Every record must be repeated exactly; omit any pictures they contain.
LISTED RECORDS Block Start
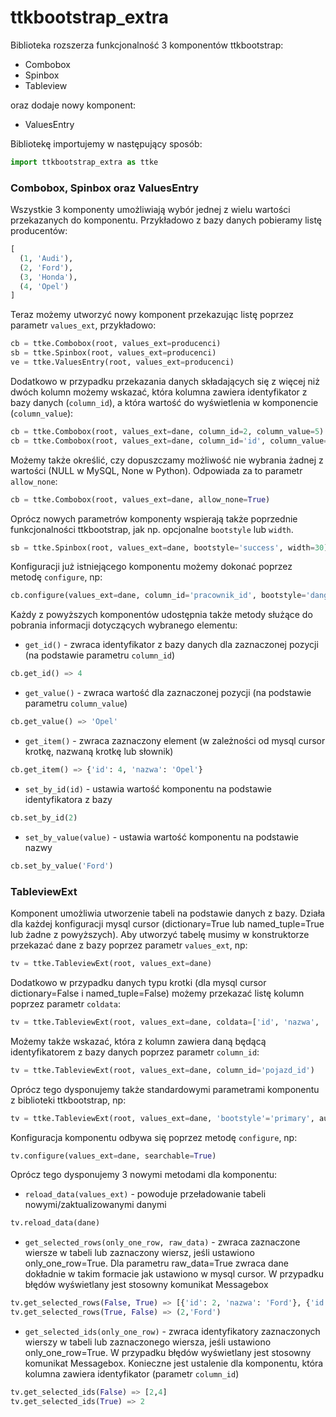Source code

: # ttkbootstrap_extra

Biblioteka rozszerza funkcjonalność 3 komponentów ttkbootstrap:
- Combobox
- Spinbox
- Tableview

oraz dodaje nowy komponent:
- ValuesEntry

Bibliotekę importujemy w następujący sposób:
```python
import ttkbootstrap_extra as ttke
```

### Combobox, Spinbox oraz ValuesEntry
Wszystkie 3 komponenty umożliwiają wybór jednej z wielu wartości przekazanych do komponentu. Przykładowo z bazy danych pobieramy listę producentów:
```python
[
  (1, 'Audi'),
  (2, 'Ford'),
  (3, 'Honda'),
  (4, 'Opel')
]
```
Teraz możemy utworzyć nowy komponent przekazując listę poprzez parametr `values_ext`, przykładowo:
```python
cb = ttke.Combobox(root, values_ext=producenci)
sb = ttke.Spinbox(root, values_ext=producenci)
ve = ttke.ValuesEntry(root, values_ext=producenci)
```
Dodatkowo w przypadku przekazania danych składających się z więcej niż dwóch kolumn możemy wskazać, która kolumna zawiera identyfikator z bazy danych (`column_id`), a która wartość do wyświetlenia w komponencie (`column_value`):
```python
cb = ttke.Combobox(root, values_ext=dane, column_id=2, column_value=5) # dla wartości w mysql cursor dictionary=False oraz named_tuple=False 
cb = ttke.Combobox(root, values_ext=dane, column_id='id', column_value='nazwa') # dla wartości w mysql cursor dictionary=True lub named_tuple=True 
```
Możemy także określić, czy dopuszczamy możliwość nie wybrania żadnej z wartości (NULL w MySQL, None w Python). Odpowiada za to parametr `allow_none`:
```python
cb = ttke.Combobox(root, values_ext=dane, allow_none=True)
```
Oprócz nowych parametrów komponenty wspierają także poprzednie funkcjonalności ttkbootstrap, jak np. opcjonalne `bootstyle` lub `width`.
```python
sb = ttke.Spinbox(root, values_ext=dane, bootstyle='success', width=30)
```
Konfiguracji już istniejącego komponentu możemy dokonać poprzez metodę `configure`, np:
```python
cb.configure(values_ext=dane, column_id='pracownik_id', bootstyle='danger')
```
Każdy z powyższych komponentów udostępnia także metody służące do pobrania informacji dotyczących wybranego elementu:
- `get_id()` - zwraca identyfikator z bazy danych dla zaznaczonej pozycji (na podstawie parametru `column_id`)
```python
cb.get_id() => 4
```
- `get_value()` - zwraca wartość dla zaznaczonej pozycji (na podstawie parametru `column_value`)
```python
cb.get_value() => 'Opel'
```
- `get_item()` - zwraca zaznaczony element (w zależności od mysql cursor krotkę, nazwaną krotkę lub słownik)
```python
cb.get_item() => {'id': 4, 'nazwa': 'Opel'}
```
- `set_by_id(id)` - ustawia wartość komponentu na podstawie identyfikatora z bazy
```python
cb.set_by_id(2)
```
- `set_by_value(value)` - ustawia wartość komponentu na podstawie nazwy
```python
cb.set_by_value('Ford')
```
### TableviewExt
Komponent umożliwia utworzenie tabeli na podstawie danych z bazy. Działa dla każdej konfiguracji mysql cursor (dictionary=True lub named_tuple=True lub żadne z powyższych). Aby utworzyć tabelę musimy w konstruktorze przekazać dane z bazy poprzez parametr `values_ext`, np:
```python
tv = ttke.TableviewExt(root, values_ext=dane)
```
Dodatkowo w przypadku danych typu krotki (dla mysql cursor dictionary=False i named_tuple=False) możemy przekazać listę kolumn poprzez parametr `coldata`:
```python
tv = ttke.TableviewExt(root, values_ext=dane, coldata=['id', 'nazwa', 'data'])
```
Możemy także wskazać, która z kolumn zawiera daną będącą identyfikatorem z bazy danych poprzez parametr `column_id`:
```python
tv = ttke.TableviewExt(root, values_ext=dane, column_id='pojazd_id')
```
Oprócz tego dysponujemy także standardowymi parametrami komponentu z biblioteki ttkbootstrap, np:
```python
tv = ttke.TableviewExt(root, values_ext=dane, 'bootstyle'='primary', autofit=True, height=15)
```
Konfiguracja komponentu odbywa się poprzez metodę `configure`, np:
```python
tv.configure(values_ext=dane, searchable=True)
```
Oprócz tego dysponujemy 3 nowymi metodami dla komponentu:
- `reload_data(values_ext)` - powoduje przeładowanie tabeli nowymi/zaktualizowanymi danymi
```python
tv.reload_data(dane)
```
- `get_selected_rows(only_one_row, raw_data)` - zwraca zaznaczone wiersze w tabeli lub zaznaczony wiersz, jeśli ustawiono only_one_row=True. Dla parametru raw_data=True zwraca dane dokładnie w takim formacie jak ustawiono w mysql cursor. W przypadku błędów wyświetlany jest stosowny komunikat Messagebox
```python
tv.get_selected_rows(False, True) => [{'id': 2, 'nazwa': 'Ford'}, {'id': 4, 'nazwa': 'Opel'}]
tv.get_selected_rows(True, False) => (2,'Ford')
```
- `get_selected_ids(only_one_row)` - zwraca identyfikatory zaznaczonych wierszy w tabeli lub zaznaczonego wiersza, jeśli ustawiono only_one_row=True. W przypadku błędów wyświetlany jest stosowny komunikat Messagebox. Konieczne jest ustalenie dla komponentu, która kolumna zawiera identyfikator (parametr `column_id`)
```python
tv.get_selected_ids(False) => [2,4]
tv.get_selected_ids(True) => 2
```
LISTED RECORDS Block End
• [RESPONSE]
Source code

: # ttkbootstrap_extra

Biblioteka rozszerza funkcjonalność 3 komponentów ttkbootstrap:
- Combobox
- Spinbox
- Tableview

oraz dodaje nowy komponent:
- ValuesEntry

Bibliotekę importujemy w następujący sposób:
```python
import ttkbootstrap_extra as ttke
```

### Combobox, Spinbox oraz ValuesEntry
Wszystkie 3 komponenty umożliwiają wybór jednej z wielu wartości przekazanych do komponentu. Przykładowo z bazy danych pobieramy listę producentów:
```python
[
  (1, 'Audi'),
  (2, 'Ford'),
  (3, 'Honda'),
  (4, 'Opel')
]
```
Teraz możemy utworzyć nowy komponent przekazując listę poprzez parametr `values_ext`, przykładowo:
```python
cb = ttke.Combobox(root, values_ext=producenci)
sb = ttke.Spinbox(root, values_ext=producenci)
ve = ttke.ValuesEntry(root, values_ext=producenci)
```
Dodatkowo w przypadku przekazania danych składających się z więcej niż dwóch kolumn możemy wskazać, która kolumna zawiera identyfikator z bazy danych (`column_id`), a która wartość do wyświetlenia w komponencie (`column_value`):
```python
cb = ttke.Combobox(root, values_ext=dane, column_id=2, column_value=5) # dla wartości w mysql cursor dictionary=False oraz named_tuple=False 
cb = ttke.Combobox(root, values_ext=dane, column_id='id', column_value='nazwa') # dla wartości w mysql cursor dictionary=True lub named_tuple=True 
```
Możemy także określić, czy dopuszczamy możliwość nie wybrania żadnej z wartości (NULL w MySQL, None w Python). Odpowiada za to parametr `allow_none`:
```python
cb = ttke.Combobox(root, values_ext=dane, allow_none=True)
```
Oprócz nowych parametrów komponenty wspierają także poprzednie funkcjonalności ttkbootstrap, jak np. opcjonalne `bootstyle` lub `width`.
```python
sb = ttke.Spinbox(root, values_ext=dane, bootstyle='success', width=30)
```
Konfiguracji już istniejącego komponentu możemy dokonać poprzez metodę `configure`, np:
```python
cb.configure(values_ext=dane, column_id='pracownik_id', bootstyle='danger')
```
Każdy z powyższych komponentów udostępnia także metody służące do pobrania informacji dotyczących wybranego elementu:
- `get_id()` - zwraca identyfikator z bazy danych dla zaznaczonej pozycji (na podstawie parametru `column_id`)
```python
cb.get_id() => 4
```
- `get_value()` - zwraca wartość dla zaznaczonej pozycji (na podstawie parametru `column_value`)
```python
cb.get_value() => 'Opel'
```
- `get_item()` - zwraca zaznaczony element (w zależności od mysql cursor krotkę, nazwaną krotkę lub słownik)
```python
cb.get_item() => {'id': 4, 'nazwa': 'Opel'}
```
- `set_by_id(id)` - ustawia wartość komponentu na podstawie identyfikatora z bazy
```python
cb.set_by_id(2)
```
- `set_by_value(value)` - ustawia wartość komponentu na podstawie nazwy
```python
cb.set_by_value('Ford')
```
### TableviewExt
Komponent umożliwia utworzenie tabeli na podstawie danych z bazy. Działa dla każdej konfiguracji mysql cursor (dictionary=True lub named_tuple=True lub żadne z powyższych). Aby utworzyć tabelę musimy w konstruktorze przekazać dane z bazy poprzez parametr `values_ext`, np:
```python
tv = ttke.TableviewExt(root, values_ext=dane)
```
Dodatkowo w przypadku danych typu krotki (dla mysql cursor dictionary=False i named_tuple=False) możemy przekazać listę kolumn poprzez parametr `coldata`:
```python
tv = ttke.TableviewExt(root, values_ext=dane, coldata=['id', 'nazwa', 'data'])
```
Możemy także wskazać, która z kolumn zawiera daną będącą identyfikatorem z bazy danych poprzez parametr `column_id`:
```python
tv = ttke.TableviewExt(root, values_ext=dane, column_id='pojazd_id')
```
Oprócz tego dysponujemy także standardowymi parametrami komponentu z biblioteki ttkbootstrap, np:
```python
tv = ttke.TableviewExt(root, values_ext=dane, 'bootstyle'='primary', autofit=True, height=15)
```
Konfiguracja komponentu odbywa się poprzez metodę `configure`, np:
```python
tv.configure(values_ext=dane, searchable=True)
```
Oprócz tego dysponujemy 3 nowymi metodami dla komponentu:
- `reload_data(values_ext)` - powoduje przeładowanie tabeli nowymi/zaktualizowanymi danymi
```python
tv.reload_data(dane)
```
- `get_selected_rows(only_one_row, raw_data)` - zwraca zaznaczone wiersze w tabeli lub zaznaczony wiersz, jeśli ustawiono only_one_row=True. Dla parametru raw_data=True zwraca dane dokładnie w takim formacie jak ustawiono w mysql cursor. W przypadku błędów wyświetlany jest stosowny komunikat Messagebox
```python
tv.get_selected_rows(False, True) => [{'id': 2, 'nazwa': 'Ford'}, {'id': 4, 'nazwa': 'Opel'}]
tv.get_selected_rows(True, False) => (2,'Ford')
```
- `get_selected_ids(only_one_row)` - zwraca identyfikatory zaznaczonych wierszy w tabeli lub zaznaczonego wiersza, jeśli ustawiono only_one_row=True. W przypadku błędów wyświetlany jest stosowny komunikat Messagebox. Konieczne jest ustalenie dla komponentu, która kolumna zawiera identyfikator (parametr `column_id`)
```python
tv.get_selected_ids(False) => [2,4]
tv.get_selected_ids(True) => 2
```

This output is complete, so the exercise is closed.